[EXTRACTED RECORDS]
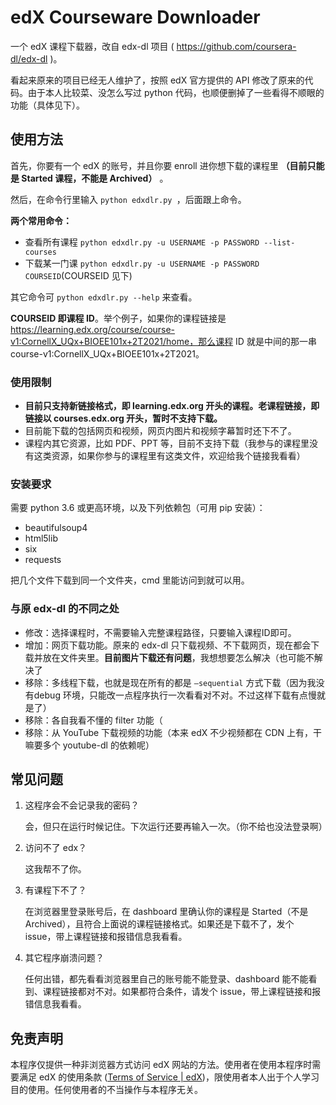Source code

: # edX Courseware Downloader

一个 edX 课程下载器，改自 edx-dl 项目 ( https://github.com/coursera-dl/edx-dl )。

看起来原来的项目已经无人维护了，按照 edX 官方提供的 API 修改了原来的代码。由于本人比较菜、没怎么写过 python 代码，也顺便删掉了一些看得不顺眼的功能（具体见下）。

## 使用方法

首先，你要有一个 edX 的账号，并且你要 enroll 进你想下载的课程里 **（目前只能是 Started 课程，不能是 Archived）** 。

然后，在命令行里输入 `python edxdlr.py `，后面跟上命令。

**两个常用命令：**

- 查看所有课程 `python edxdlr.py -u USERNAME -p PASSWORD --list-courses`
- 下载某一门课  `python edxdlr.py -u USERNAME -p PASSWORD COURSEID`(COURSEID 见下)

其它命令可 `python edxdlr.py --help` 来查看。

**COURSEID 即课程 ID**。举个例子，如果你的课程链接是 https://learning.edx.org/course/course-v1:CornellX_UQx+BIOEE101x+2T2021/home，那么课程 ID 就是中间的那一串 course-v1:CornellX_UQx+BIOEE101x+2T2021。

### 使用限制

- **目前只支持新链接格式，即 learning.edx.org 开头的课程。老课程链接，即链接以 courses.edx.org 开头，暂时不支持下载。**
- 目前能下载的包括网页和视频，网页内图片和视频字幕暂时还下不了。
- 课程内其它资源，比如 PDF、PPT 等，目前不支持下载（我参与的课程里没有这类资源，如果你参与的课程里有这类文件，欢迎给我个链接我看看）

### 安装要求

需要 python 3.6 或更高环境，以及下列依赖包（可用 pip 安装）：

- beautifulsoup4
- html5lib
- six
- requests

把几个文件下载到同一个文件夹，cmd 里能访问到就可以用。

### 与原 edx-dl 的不同之处

- 修改：选择课程时，不需要输入完整课程路径，只要输入课程ID即可。
- 增加：网页下载功能。原来的 edx-dl 只下载视频、不下载网页，现在都会下载并放在文件夹里。**目前图片下载还有问题**，我想想要怎么解决（也可能不解决了
- 移除：多线程下载，也就是现在所有的都是 `–sequential` 方式下载（因为我没有debug 环境，只能改一点程序执行一次看看对不对。不过这样下载有点慢就是了）
- 移除：各自我看不懂的 filter 功能（
- 移除：从 YouTube 下载视频的功能（本来 edX 不少视频都在 CDN 上有，干嘛要多个 youtube-dl 的依赖呢）

## 常见问题

1. 这程序会不会记录我的密码？

   会，但只在运行时候记住。下次运行还要再输入一次。（你不给也没法登录啊）

2. 访问不了 edx？

   这我帮不了你。

3. 有课程下不了？

   在浏览器里登录账号后，在 dashboard 里确认你的课程是 Started（不是Archived），且符合上面说的课程链接格式。如果还是下载不了，发个 issue，带上课程链接和报错信息我看看。

4. 其它程序崩溃问题？

   任何出错，都先看看浏览器里自己的账号能不能登录、dashboard 能不能看到、课程链接都对不对。如果都符合条件，请发个 issue，带上课程链接和报错信息我看看。

## 免责声明

本程序仅提供一种非浏览器方式访问 edX 网站的方法。使用者在使用本程序时需要满足 edX 的使用条款 ([Terms of Service | edX](https://www.edx.org/edx-terms-service))，限使用者本人出于个人学习目的使用。任何使用者的不当操作与本程序无关。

[WORK TO COMPLETE] Lines above with "courses" in them are the ones to copy.

[SOLUTION TO THIS TASK]
- 查看所有课程 `python edxdlr.py -u USERNAME -p PASSWORD --list-courses`
- **目前只支持新链接格式，即 learning.edx.org 开头的课程。老课程链接，即链接以 courses.edx.org 开头，暂时不支持下载。**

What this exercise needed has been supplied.